Few facilities were available in the 1960’s, and only academic type courses were offered then with the exception of music, which is no longer part of the curriculum. Technical courses were not done and there was little emphasis on Science due to the absence of laboratories. Today, the quality of our intake has been maintained, the curriculum comprises some twenty-two courses with technical, science and business subjects alongside the traditional Arts courses. Students are generally allowed to write seven subjects (occasionally more) at the CXC/GCE Ordinary level examinations, and the school attains between 70 – 80% full certificates.

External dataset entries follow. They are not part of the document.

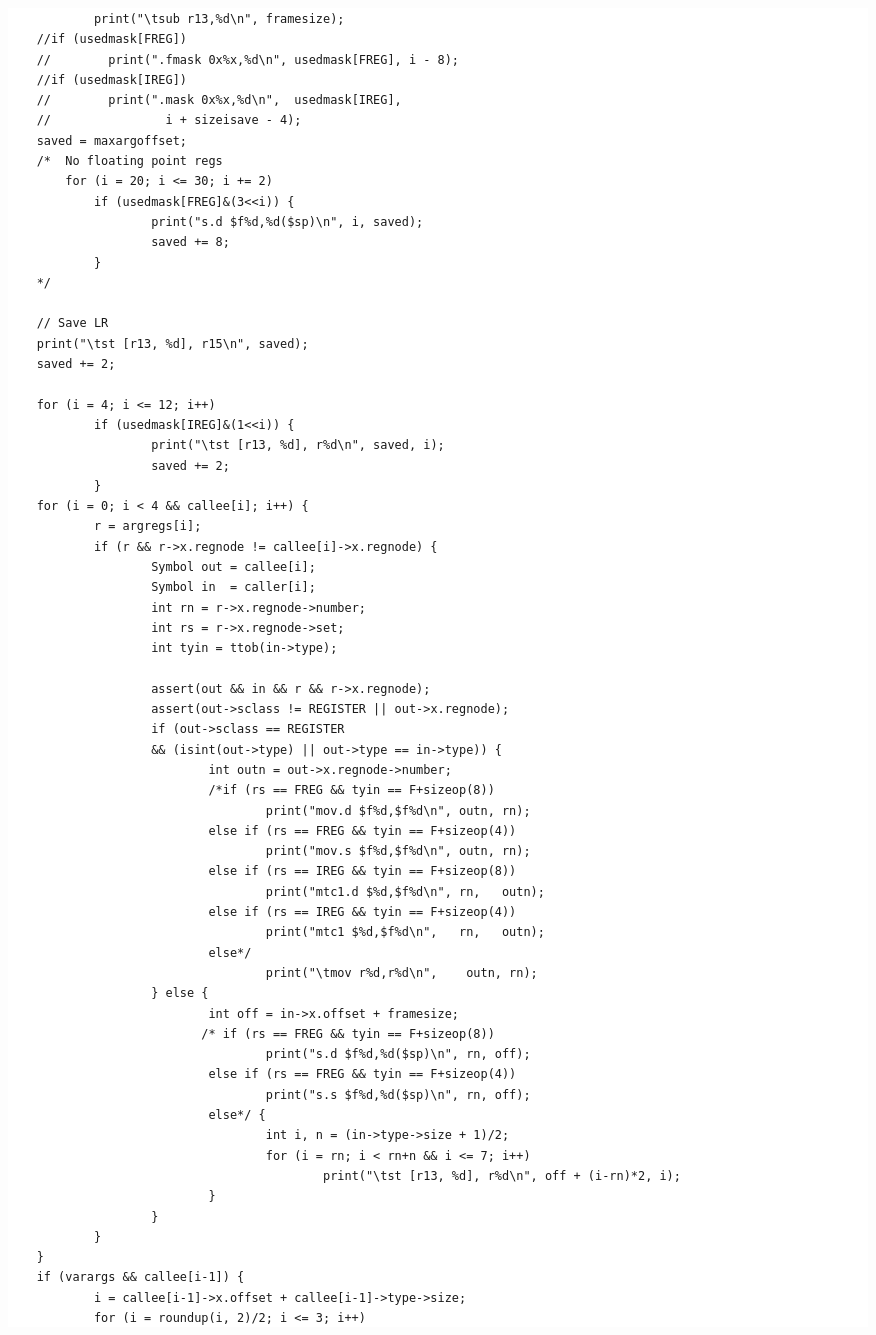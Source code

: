                 print("\tsub r13,%d\n", framesize);
        //if (usedmask[FREG])
        //        print(".fmask 0x%x,%d\n", usedmask[FREG], i - 8);
        //if (usedmask[IREG])
        //        print(".mask 0x%x,%d\n",  usedmask[IREG],
        //                i + sizeisave - 4);
        saved = maxargoffset;
        /*  No floating point regs
 			for (i = 20; i <= 30; i += 2)
                if (usedmask[FREG]&(3<<i)) {
                        print("s.d $f%d,%d($sp)\n", i, saved);
                        saved += 8;
                }
		*/

		// Save LR
		print("\tst [r13, %d], r15\n", saved);
		saved += 2;

        for (i = 4; i <= 12; i++)
                if (usedmask[IREG]&(1<<i)) {
                        print("\tst [r13, %d], r%d\n", saved, i);
                        saved += 2;
                }
        for (i = 0; i < 4 && callee[i]; i++) {
                r = argregs[i];
                if (r && r->x.regnode != callee[i]->x.regnode) {
                        Symbol out = callee[i];
                        Symbol in  = caller[i];
                        int rn = r->x.regnode->number;
                        int rs = r->x.regnode->set;
                        int tyin = ttob(in->type);

                        assert(out && in && r && r->x.regnode);
                        assert(out->sclass != REGISTER || out->x.regnode);
                        if (out->sclass == REGISTER
                        && (isint(out->type) || out->type == in->type)) {
                                int outn = out->x.regnode->number;
                                /*if (rs == FREG && tyin == F+sizeop(8))
                                        print("mov.d $f%d,$f%d\n", outn, rn);
                                else if (rs == FREG && tyin == F+sizeop(4))
                                        print("mov.s $f%d,$f%d\n", outn, rn);
                                else if (rs == IREG && tyin == F+sizeop(8))
                                        print("mtc1.d $%d,$f%d\n", rn,   outn);
                                else if (rs == IREG && tyin == F+sizeop(4))
                                        print("mtc1 $%d,$f%d\n",   rn,   outn);
                                else*/
                                        print("\tmov r%d,r%d\n",    outn, rn);
                        } else {
                                int off = in->x.offset + framesize;
                               /* if (rs == FREG && tyin == F+sizeop(8))
                                        print("s.d $f%d,%d($sp)\n", rn, off);
                                else if (rs == FREG && tyin == F+sizeop(4))
                                        print("s.s $f%d,%d($sp)\n", rn, off);
                                else*/ {
                                        int i, n = (in->type->size + 1)/2;
                                        for (i = rn; i < rn+n && i <= 7; i++)
                                                print("\tst [r13, %d], r%d\n", off + (i-rn)*2, i);
                                }
                        }
                }
        }
        if (varargs && callee[i-1]) {
                i = callee[i-1]->x.offset + callee[i-1]->type->size;
                for (i = roundup(i, 2)/2; i <= 3; i++)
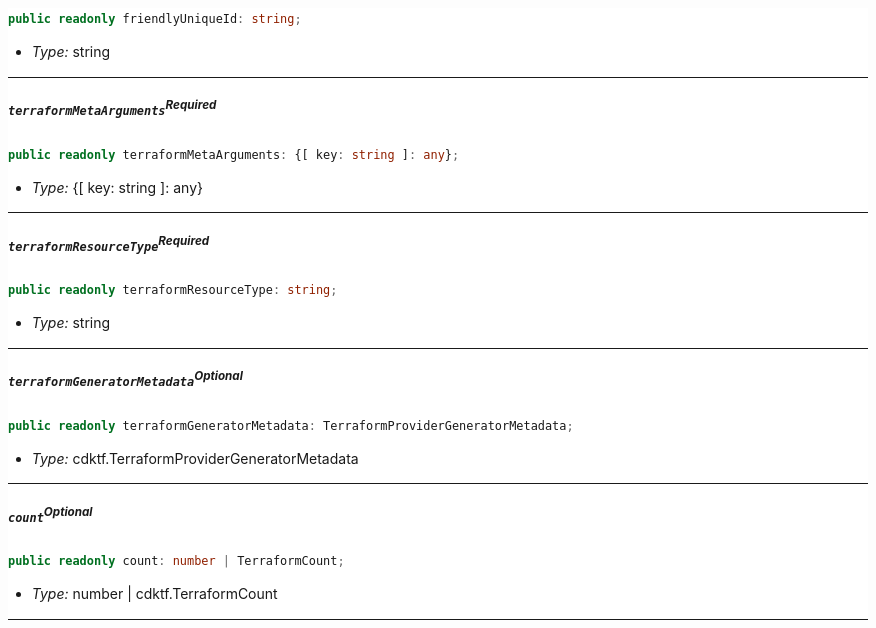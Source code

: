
 ```typescript
public readonly friendlyUniqueId: string;
```

- *Type:* string

---

##### `terraformMetaArguments`<sup>Required</sup> <a name="terraformMetaArguments" id="@cdktf/provider-cloudflare.dataCloudflareZeroTrustTunnelCloudflared.DataCloudflareZeroTrustTunnelCloudflared.property.terraformMetaArguments"></a>

```typescript
public readonly terraformMetaArguments: {[ key: string ]: any};
```

- *Type:* {[ key: string ]: any}

---

##### `terraformResourceType`<sup>Required</sup> <a name="terraformResourceType" id="@cdktf/provider-cloudflare.dataCloudflareZeroTrustTunnelCloudflared.DataCloudflareZeroTrustTunnelCloudflared.property.terraformResourceType"></a>

```typescript
public readonly terraformResourceType: string;
```

- *Type:* string

---

##### `terraformGeneratorMetadata`<sup>Optional</sup> <a name="terraformGeneratorMetadata" id="@cdktf/provider-cloudflare.dataCloudflareZeroTrustTunnelCloudflared.DataCloudflareZeroTrustTunnelCloudflared.property.terraformGeneratorMetadata"></a>

```typescript
public readonly terraformGeneratorMetadata: TerraformProviderGeneratorMetadata;
```

- *Type:* cdktf.TerraformProviderGeneratorMetadata

---

##### `count`<sup>Optional</sup> <a name="count" id="@cdktf/provider-cloudflare.dataCloudflareZeroTrustTunnelCloudflared.DataCloudflareZeroTrustTunnelCloudflared.property.count"></a>

```typescript
public readonly count: number | TerraformCount;
```

- *Type:* number | cdktf.TerraformCount

---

There is no Advanced level programme, so students who wish to pursue subjects at that level have to compete for places in other institutions.
Tunapuna Government Secondary has had its share of top achievers over time but unfortunately, this fact is never widely known. For example, Ria Mohammed from El Dorado Secondary Comprehensive, who placed fifth in the world this year in Management of Business, at the General Certificate of Examination Advanced level, and obtained a 2001 National Scholarship, was a former student of this school. Within the past ten years, two of our students placed first in Business Studies in the Caribbean Examination Council (CXC). Composer/Singer/Musician Leston Paul, Top female songbird Carol Addison, popular radio personality Tony Lee, and Trade Unionist Jennifer Baptiste, are some of the top achievers of this school.
Several changes other than in the area of curriculum and staffing have occurred over the last forty years. The uniform was changed from a simple grey pleated skirt or trousers and white shirt to a maroon coloured pleated skirt or trousers and white shirts in 1982. A monogram was added with the motto ‘Arise, shine, for thy light has come’, which was introduced by the then Acting Principal, Mr. Melville Jones.
The grounds have also undergone a metamorphosis. Once the home to stray cows and goats that grazed and roamed on the uncut fields, it is now well manicured and maintained by M.T.S. It now accommodates a basketball court, a cricket field and facilities for football and athletic events. Some of our athletes have competed successfully at both national and international levels in different sporting disciplines, and recently one of our students was short-listed for the Trinidad and Tobago U-17 FIFA football tournament. Our school steel band, under the name, ‘Tunapuna Sound Stars’, participated in the 1999 Junior Panorama, reaching finals.
Frequent changes in administration have also taken place. A total of some eighteen principals have been recorded beginning with Mr. Solomon Tancoo in 1960, and currently with Ms. Juliana Alexander.